Source texts of formatted documents
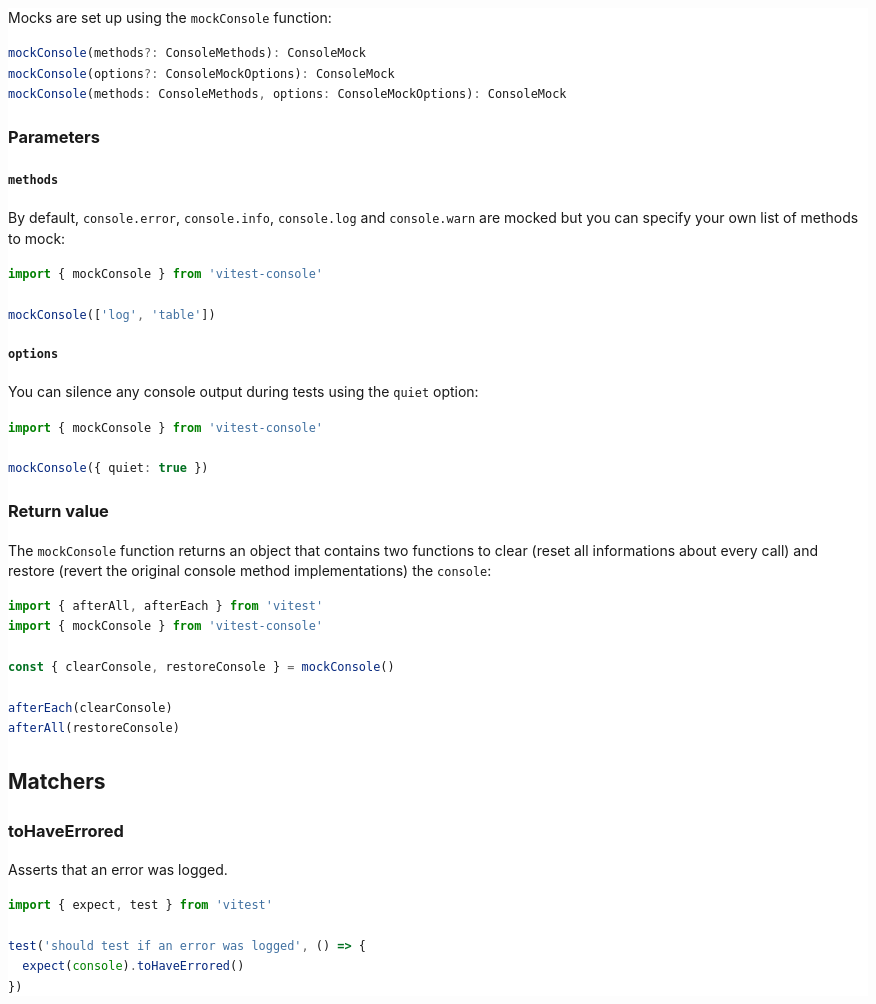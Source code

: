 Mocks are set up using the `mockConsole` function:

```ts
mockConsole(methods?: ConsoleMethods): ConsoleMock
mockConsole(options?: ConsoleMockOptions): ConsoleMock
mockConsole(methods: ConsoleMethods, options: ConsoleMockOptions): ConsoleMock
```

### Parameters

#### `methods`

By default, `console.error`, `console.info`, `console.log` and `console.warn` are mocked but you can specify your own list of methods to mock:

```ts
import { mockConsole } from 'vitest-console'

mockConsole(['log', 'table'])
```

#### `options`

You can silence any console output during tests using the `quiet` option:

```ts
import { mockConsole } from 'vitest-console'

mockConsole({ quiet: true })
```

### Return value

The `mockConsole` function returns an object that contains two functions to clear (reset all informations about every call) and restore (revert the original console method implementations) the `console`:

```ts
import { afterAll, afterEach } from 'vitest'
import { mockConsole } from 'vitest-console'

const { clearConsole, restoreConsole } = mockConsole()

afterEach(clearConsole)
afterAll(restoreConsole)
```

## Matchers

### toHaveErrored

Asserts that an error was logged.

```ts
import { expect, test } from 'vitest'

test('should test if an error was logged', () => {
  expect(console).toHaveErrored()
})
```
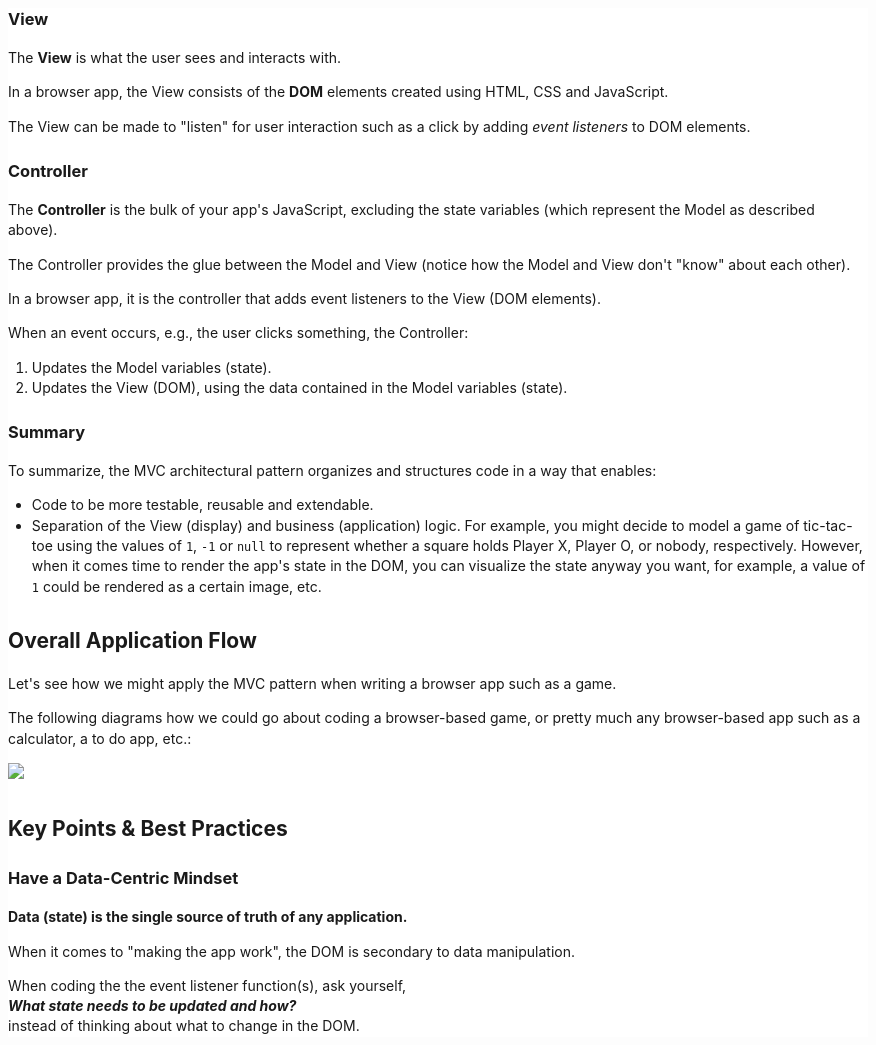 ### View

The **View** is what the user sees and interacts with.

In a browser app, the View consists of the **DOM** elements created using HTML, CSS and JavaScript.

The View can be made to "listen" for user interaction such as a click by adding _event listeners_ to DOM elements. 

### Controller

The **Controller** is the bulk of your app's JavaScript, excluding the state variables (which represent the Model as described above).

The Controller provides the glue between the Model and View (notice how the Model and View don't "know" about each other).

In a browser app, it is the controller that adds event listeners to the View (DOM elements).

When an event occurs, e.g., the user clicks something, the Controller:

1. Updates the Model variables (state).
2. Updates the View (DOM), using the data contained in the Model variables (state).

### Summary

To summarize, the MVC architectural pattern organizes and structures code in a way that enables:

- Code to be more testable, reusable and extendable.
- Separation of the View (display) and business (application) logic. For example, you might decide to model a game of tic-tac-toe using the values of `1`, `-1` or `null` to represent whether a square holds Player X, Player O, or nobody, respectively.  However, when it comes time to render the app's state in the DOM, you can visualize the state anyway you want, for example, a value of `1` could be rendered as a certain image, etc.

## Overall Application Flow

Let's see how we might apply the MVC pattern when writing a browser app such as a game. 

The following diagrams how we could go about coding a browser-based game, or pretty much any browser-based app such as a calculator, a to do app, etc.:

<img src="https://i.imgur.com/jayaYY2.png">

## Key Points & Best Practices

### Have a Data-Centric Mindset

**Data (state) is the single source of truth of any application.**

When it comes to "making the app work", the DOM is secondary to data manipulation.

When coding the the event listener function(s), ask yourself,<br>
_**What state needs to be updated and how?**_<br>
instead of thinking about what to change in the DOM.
* * *
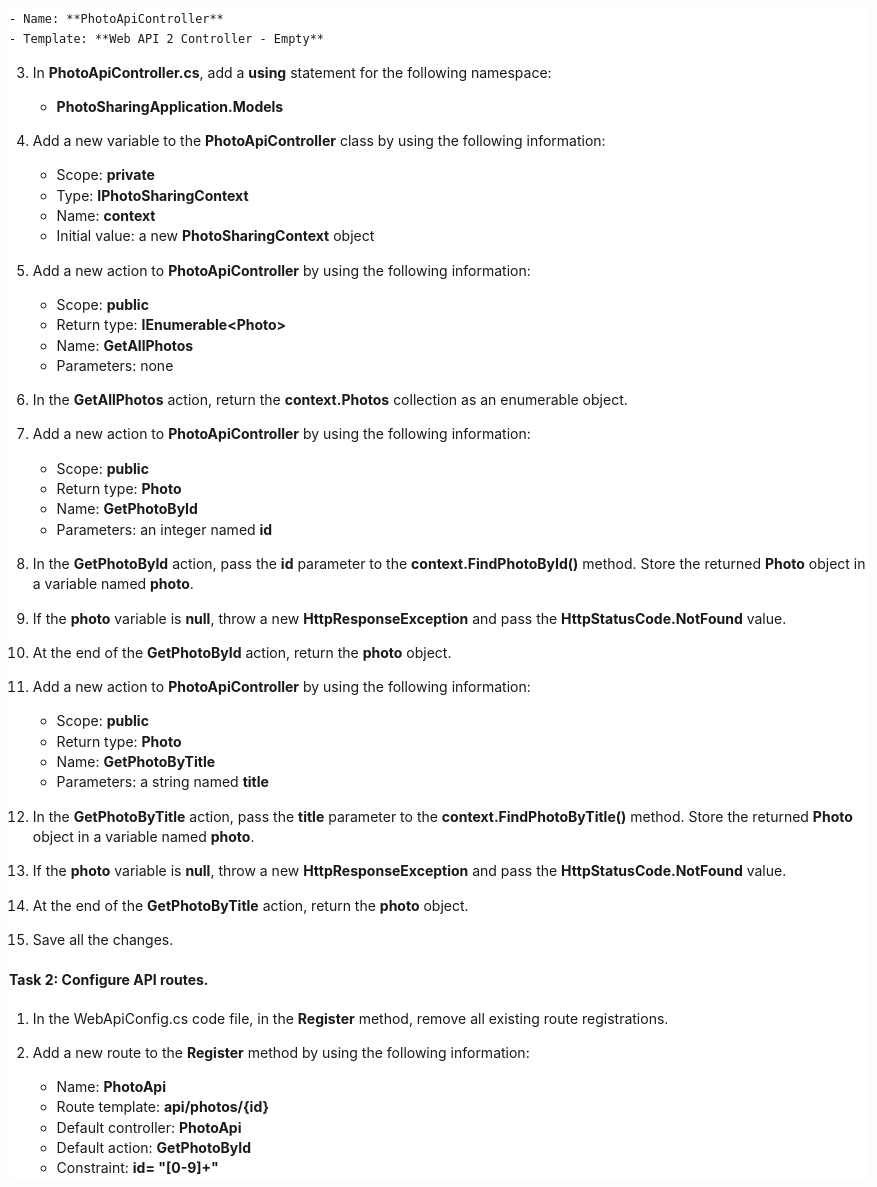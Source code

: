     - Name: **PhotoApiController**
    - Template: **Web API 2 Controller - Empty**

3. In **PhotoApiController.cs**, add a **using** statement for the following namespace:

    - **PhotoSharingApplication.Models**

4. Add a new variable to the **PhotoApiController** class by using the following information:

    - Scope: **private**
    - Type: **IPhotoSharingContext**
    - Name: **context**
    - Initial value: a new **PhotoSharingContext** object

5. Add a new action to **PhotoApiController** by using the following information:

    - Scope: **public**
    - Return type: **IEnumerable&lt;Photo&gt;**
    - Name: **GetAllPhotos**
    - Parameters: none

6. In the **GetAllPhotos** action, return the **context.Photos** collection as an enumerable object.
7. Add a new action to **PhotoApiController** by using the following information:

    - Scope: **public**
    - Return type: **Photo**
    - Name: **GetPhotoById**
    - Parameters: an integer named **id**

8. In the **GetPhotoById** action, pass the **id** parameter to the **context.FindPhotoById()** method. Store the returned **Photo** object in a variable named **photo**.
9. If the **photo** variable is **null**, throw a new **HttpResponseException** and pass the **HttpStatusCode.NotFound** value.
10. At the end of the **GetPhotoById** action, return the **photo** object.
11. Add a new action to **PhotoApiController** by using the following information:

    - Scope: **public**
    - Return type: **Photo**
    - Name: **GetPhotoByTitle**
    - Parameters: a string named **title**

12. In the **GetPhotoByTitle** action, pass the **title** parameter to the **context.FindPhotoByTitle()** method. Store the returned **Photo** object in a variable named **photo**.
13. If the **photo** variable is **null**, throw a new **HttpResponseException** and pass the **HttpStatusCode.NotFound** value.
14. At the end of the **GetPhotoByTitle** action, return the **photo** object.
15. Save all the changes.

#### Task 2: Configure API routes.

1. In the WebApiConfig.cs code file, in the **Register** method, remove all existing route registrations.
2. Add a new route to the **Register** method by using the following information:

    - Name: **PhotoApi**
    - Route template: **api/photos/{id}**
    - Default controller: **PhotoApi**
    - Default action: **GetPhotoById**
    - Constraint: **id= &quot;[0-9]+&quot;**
==
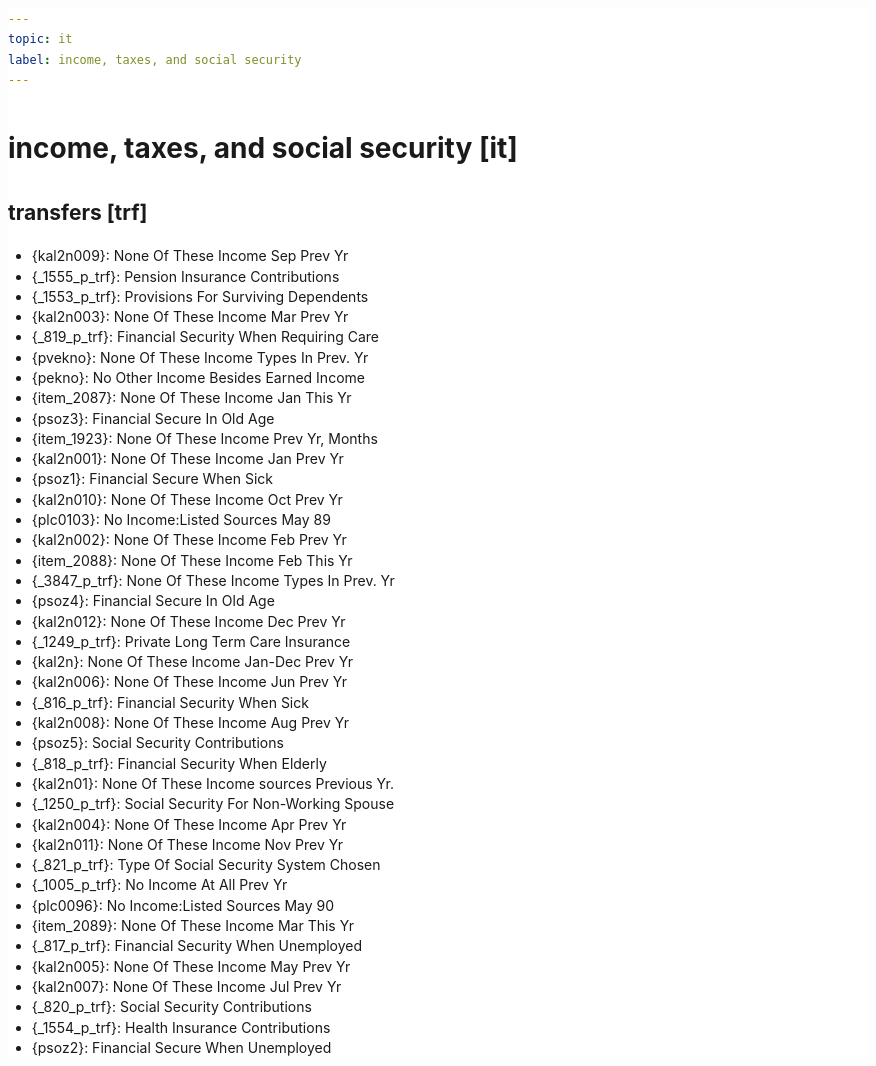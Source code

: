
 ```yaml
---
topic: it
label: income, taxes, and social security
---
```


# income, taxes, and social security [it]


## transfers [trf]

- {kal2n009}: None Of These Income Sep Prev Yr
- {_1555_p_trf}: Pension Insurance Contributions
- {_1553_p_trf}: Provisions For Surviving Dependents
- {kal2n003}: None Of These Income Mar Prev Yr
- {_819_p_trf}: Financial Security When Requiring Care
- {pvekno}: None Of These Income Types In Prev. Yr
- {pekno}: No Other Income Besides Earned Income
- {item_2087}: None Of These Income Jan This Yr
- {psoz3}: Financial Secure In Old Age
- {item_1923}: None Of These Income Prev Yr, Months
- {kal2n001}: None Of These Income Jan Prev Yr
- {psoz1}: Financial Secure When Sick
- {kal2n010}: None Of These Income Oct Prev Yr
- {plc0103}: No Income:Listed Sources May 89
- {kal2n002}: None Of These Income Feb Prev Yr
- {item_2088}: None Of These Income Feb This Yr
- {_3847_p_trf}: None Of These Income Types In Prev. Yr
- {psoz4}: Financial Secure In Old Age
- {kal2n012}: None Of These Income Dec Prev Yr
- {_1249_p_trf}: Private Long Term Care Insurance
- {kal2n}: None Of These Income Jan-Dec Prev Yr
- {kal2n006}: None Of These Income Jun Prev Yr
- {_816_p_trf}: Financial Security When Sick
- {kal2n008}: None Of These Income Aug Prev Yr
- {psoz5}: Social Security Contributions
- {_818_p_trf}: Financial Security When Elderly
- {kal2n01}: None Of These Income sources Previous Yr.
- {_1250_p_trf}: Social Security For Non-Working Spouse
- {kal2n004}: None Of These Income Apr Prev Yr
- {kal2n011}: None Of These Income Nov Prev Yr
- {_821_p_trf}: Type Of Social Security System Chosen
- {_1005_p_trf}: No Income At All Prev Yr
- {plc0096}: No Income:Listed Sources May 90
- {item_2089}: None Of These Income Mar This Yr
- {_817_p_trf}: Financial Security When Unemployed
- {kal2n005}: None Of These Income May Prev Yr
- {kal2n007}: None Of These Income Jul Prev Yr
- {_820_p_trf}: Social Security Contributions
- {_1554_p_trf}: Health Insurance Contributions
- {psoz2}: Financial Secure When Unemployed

PROBLEM ::
Set down, from the entries above, exactly the lines from the one with "Pension Insurance Contributions" up to and including the one with "For Non-Working Spouse", and no other lines.

ANSWER TO THIS PROBLEM ::
- {_1555_p_trf}: Pension Insurance Contributions
- {_1553_p_trf}: Provisions For Surviving Dependents
- {kal2n003}: None Of These Income Mar Prev Yr
- {_819_p_trf}: Financial Security When Requiring Care
- {pvekno}: None Of These Income Types In Prev. Yr
- {pekno}: No Other Income Besides Earned Income
- {item_2087}: None Of These Income Jan This Yr
- {psoz3}: Financial Secure In Old Age
- {item_1923}: None Of These Income Prev Yr, Months
- {kal2n001}: None Of These Income Jan Prev Yr
- {psoz1}: Financial Secure When Sick
- {kal2n010}: None Of These Income Oct Prev Yr
- {plc0103}: No Income:Listed Sources May 89
- {kal2n002}: None Of These Income Feb Prev Yr
- {item_2088}: None Of These Income Feb This Yr
- {_3847_p_trf}: None Of These Income Types In Prev. Yr
- {psoz4}: Financial Secure In Old Age
- {kal2n012}: None Of These Income Dec Prev Yr
- {_1249_p_trf}: Private Long Term Care Insurance
- {kal2n}: None Of These Income Jan-Dec Prev Yr
- {kal2n006}: None Of These Income Jun Prev Yr
- {_816_p_trf}: Financial Security When Sick
- {kal2n008}: None Of These Income Aug Prev Yr
- {psoz5}: Social Security Contributions
- {_818_p_trf}: Financial Security When Elderly
- {kal2n01}: None Of These Income sources Previous Yr.
- {_1250_p_trf}: Social Security For Non-Working Spouse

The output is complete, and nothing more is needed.